This project defines a deterministic, folder-based workflow to convert a PDF exported from PowerPoint into a print-ready PDF for inside pages only. Covers are explicitly out of scope.
The workflow is designed for Linux, fully scriptable, and suitable for execution by an AI agent.
It is written specifically for Ubuntu LTS; the install.sh installer relies on APT and will not work on other systems.
The core principles are:
- Deterministic and reproducible output
- One folder per step, no in-place modification
- Filenames always derived from the original input filename
- Full audit trail with reports per step
- Vector pages stay vector whenever possible
- Rasterization and upscaling only where strictly necessary
- The PowerPoint source already uses the correct final page size.
- Minimum safe margin of 5 mm is already respected inside PowerPoint.
- The PDF in
00-inputwas exported directly from PowerPoint using high-quality settings. - Inside pages are delivered as single pages, not spreads.
- Target effective resolution for raster content is ≥300 dpi at final size.

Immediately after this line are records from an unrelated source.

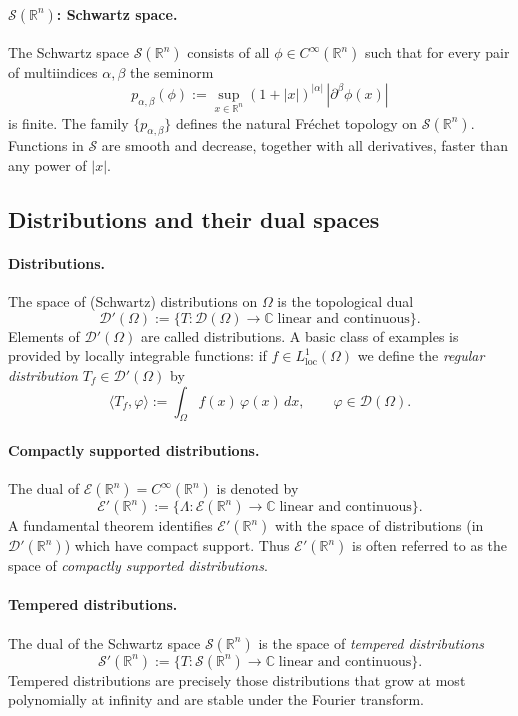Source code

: \documentclass[12pt,a4paper]{article}
\theoremstyle{plain}
\theoremstyle{definition}
\theoremstyle{remark}
\theoremstyle{remark}
\begin{document}
\paragraph{$\mathcal{S}(\mathbb{R}^n)$: Schwartz space.}
The Schwartz space $\mathcal{S}(\mathbb{R}^n)$ consists of all
$\phi\in C^\infty(\mathbb{R}^n)$ such that for every pair of multiindices
$\alpha,\beta$ the seminorm
\[
p_{\alpha,\beta}(\phi)
:= \sup_{x\in\mathbb{R}^n}
(1+|x|)^{|\alpha|}\,|\partial^\beta\phi(x)|
\]
is finite. The family $\{p_{\alpha,\beta}\}$ defines the natural Fréchet
topology on $\mathcal{S}(\mathbb{R}^n)$. Functions in $\mathcal{S}$ are
smooth and decrease, together with all derivatives, faster than any
power of $|x|$.

\subsection*{Distributions and their dual spaces}

\paragraph{Distributions.}
The space of (Schwartz) distributions on $\Omega$ is the topological dual
\[
\mathcal{D}'(\Omega)
:= \{T:\mathcal{D}(\Omega)\to\mathbb{C}
\;\text{linear and continuous}\}.
\]
Elements of $\mathcal{D}'(\Omega)$ are called distributions. A basic
class of examples is provided by locally integrable functions:
if $f\in L^1_{\mathrm{loc}}(\Omega)$ we define the \emph{regular
	distribution} $T_f\in\mathcal{D}'(\Omega)$ by
\[
\langle T_f,\varphi\rangle
:= \int_\Omega f(x)\,\varphi(x)\,dx,
\qquad \varphi\in\mathcal{D}(\Omega).
\]

\paragraph{Compactly supported distributions.}
The dual of $\mathcal{E}(\mathbb{R}^n)=C^\infty(\mathbb{R}^n)$ is denoted
by
\[
\mathcal{E}'(\mathbb{R}^n)
:= \{\Lambda:\mathcal{E}(\mathbb{R}^n)\to\mathbb{C}
\;\text{linear and continuous}\}.
\]
A fundamental theorem identifies $\mathcal{E}'(\mathbb{R}^n)$ with the
space of distributions (in $\mathcal{D}'(\mathbb{R}^n)$) which have
compact support. Thus $\mathcal{E}'(\mathbb{R}^n)$ is often referred to
as the space of \emph{compactly supported distributions}.

\paragraph{Tempered distributions.}
The dual of the Schwartz space $\mathcal{S}(\mathbb{R}^n)$ is the space
of \emph{tempered distributions}
\[
\mathcal{S}'(\mathbb{R}^n)
:= \{T:\mathcal{S}(\mathbb{R}^n)\to\mathbb{C}
\;\text{linear and continuous}\}.
\]
Tempered distributions are precisely those distributions that grow at
most polynomially at infinity and are stable under the Fourier transform.
\end{document}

- Editing layout, text, or margins
- Fixing PowerPoint design mistakes
- Cover, spine, bleed, or binding calculations
- Reflowing or reconstructing vector content
00-input/
01-validate/
02-analyze-dpi/
03-extract-images/
04-upscale-images/
05-verify-images/
06-resize-images/
07-resize-smasks/
08-replace-images/
09-normalize-pdf/
10-pdf-x4/
11-output/
preflight.sh (stdout only)
Each step reads only from earlier steps and writes only to its own folder.
./convert.sh 00-input/boek.pdf
Runs steps 1–11 in order and stops on the first failure. Then runs preflight on both the PDF/X-4 and PDF/X-1a outputs. All script output is streamed to the terminal.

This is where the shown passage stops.